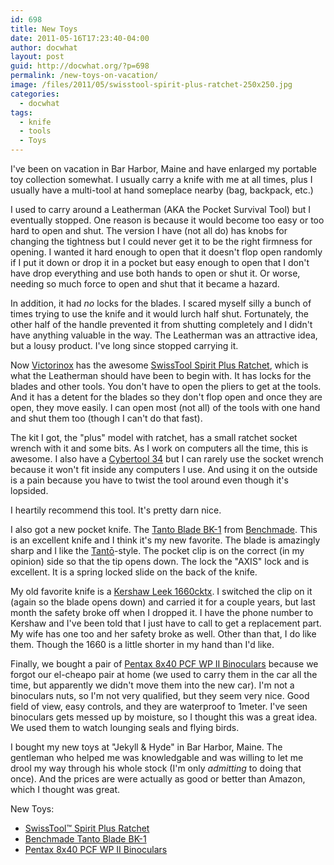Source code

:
 ```yaml
---
id: 698
title: New Toys
date: 2011-05-16T17:23:40-04:00
author: docwhat
layout: post
guid: http://docwhat.org/?p=698
permalink: /new-toys-on-vacation/
image: /files/2011/05/swisstool-spirit-plus-ratchet-250x250.jpg
categories:
  - docwhat
tags:
  - knife
  - tools
  - Toys
---
```

I've been on vacation in Bar Harbor, Maine and have enlarged my portable toy collection somewhat. I usually carry a knife with me at all times, plus I usually have a multi-tool at hand someplace nearby (bag, backpack, etc.)

I used to carry around a Leatherman (AKA the Pocket Survival Tool) but I eventually stopped.  One reason is because it would become too easy or too hard to open and shut. The version I have (not all do) has knobs for changing the tightness but I could never get it to be the right firmness for opening. I wanted it hard enough to open that it doesn't flop open randomly if I put it down or drop it in a pocket but easy enough to open that I don't have drop everything and use both hands to open or shut it. Or worse, needing so much force to open and shut that it became a hazard.

In addition, it had <em>no</em> locks for the blades.  I scared myself silly a bunch of times trying to use the knife and it would lurch half shut.  Fortunately, the other half of the handle prevented it from shutting completely and I didn't have anything valuable in the way.  The Leatherman was an attractive idea, but a lousy product. I've long since stopped carrying it.
<!--more-->

Now <a href="http://www.swissarmy.com/">Victorinox</a> has the awesome <a href="http://www.amazon.com/gp/product/B000FNIL8K/ref=as_li_ss_tl?ie=UTF8&tag=thedocwha-20&linkCode=as2&camp=217145&creative=399349&creativeASIN=B000FNIL8K">SwissTool Spirit Plus Ratchet</a>, which is what the Leatherman should have been to begin with. It has locks for the blades and other tools. You don't have to open the pliers to get at the tools. And it has a detent for the blades so they don't flop open and once they are open, they move easily.  I can open most (not all) of the tools with one hand and shut them too (though I can't do that fast).

The kit I got, the "plus" model with ratchet, has a small ratchet socket wrench with it and some bits.  As I work on computers all the time, this is awesome.  I also have a <a href="http://www.amazon.com/gp/product/B004OZJ42W/ref=as_li_ss_tl?ie=UTF8&tag=thedocwha-20&linkCode=as2&camp=217145&creative=399349&creativeASIN=B004OZJ42W">Cybertool 34</a> but I can rarely use the socket wrench because it won't fit inside any computers I use. And using it on the outside is a pain because you have to twist the tool around even though it's lopsided.

I heartily recommend this tool.  It's pretty darn nice.

I also got a new pocket knife. The <a href="http://www.amazon.com/gp/product/B004OZJ42W/ref=as_li_ss_tl?ie=UTF8&tag=thedocwha-20&linkCode=as2&camp=217145&creative=399349&creativeASIN=B004OZJ42W">Tanto Blade BK-1</a> from <a href="http://www.benchmade.com/">Benchmade</a>.  This is an excellent knife and I think it's my new favorite.  The blade is amazingly sharp and I like the <a href="http://en.wikipedia.org/wiki/Tant%C5%8D">Tantō</a>-style.  The pocket clip is on the correct (in my opinion) side so that the tip opens down.  The lock the "AXIS" lock and is excellent. It is a spring locked slide on the back of the knife.

My old favorite knife is a <a href="http://www.amazon.com/gp/product/B001EHIY6U/ref=as_li_ss_tl?ie=UTF8&tag=thedocwha-20&linkCode=as2&camp=217145&creative=399349&creativeASIN=B001EHIY6U">Kershaw Leek 1660cktx</a>.  I switched the clip on it (again so the blade opens down) and carried it for a couple years, but last month the safety broke off when I dropped it.  I have the phone number to Kershaw and I've been told that I just have to call to get a replacement part.  My wife has one too and her safety broke as well.  Other than that, I do like them.  Though the 1660 is a little shorter in my hand than I'd like.

Finally, we bought a pair of <a href="http://www.amazon.com/gp/product/B00076QVPU/ref=as_li_ss_tl?ie=UTF8&tag=thedocwha-20&linkCode=as2&camp=217145&creative=399349&creativeASIN=B00076QVPU">Pentax 8x40 PCF WP II Binoculars</a> because we forgot our el-cheapo pair at home (we used to carry them in the car all the time, but apparently we didn't move them into the new car).  I'm not a binoculars nuts, so I'm not very qualified, but they seem very nice.  Good field of view, easy controls, and they are waterproof to 1meter.  I've seen binoculars gets messed up by moisture, so I thought this was a great idea.  We used them to watch lounging seals and flying birds.

I bought my new toys at "Jekyll & Hyde" in Bar Harbor, Maine.  The gentleman who helped me was knowledgable and was willing to let me drool my way through his whole stock (I'm only <em>admitting</em> to doing that once). And the prices are were actually as good or better than Amazon, which I thought was great.

New Toys:
<ul>
	<li><a href="http://www.amazon.com/gp/product/B000FNIL8K/ref=as_li_ss_tl?ie=UTF8&tag=thedocwha-20&linkCode=as2&camp=217145&creative=399349&creativeASIN=B000FNIL8K">SwissTool™ Spirit Plus Ratchet</a></li>
	<li><a href="http://www.amazon.com/gp/product/B004OZJ42W/ref=as_li_ss_tl?ie=UTF8&tag=thedocwha-20&linkCode=as2&camp=217145&creative=399349&creativeASIN=B004OZJ42W">Benchmade Tanto Blade BK-1</a></li>
	<li><a href="http://www.amazon.com/gp/product/B00076QVPU/ref=as_li_ss_tl?ie=UTF8&tag=thedocwha-20&linkCode=as2&camp=217145&creative=399349&creativeASIN=B00076QVPU">Pentax 8x40 PCF WP II Binoculars</a></li>
</ul>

GOAL OF THE EXERCISE :: Starting at the first line of the material, output exactly the lines up to and including the one with "I've been on". Do not include the pictures.

EXPECTED OUTPUT ::
Source code

:
 ```yaml
---
id: 698
title: New Toys
date: 2011-05-16T17:23:40-04:00
author: docwhat
layout: post
guid: http://docwhat.org/?p=698
permalink: /new-toys-on-vacation/
image: /files/2011/05/swisstool-spirit-plus-ratchet-250x250.jpg
categories:
  - docwhat
tags:
  - knife
  - tools
  - Toys
---
```

I've been on vacation in Bar Harbor, Maine and have enlarged my portable toy collection somewhat. I usually carry a knife with me at all times, plus I usually have a multi-tool at hand someplace nearby (bag, backpack, etc.)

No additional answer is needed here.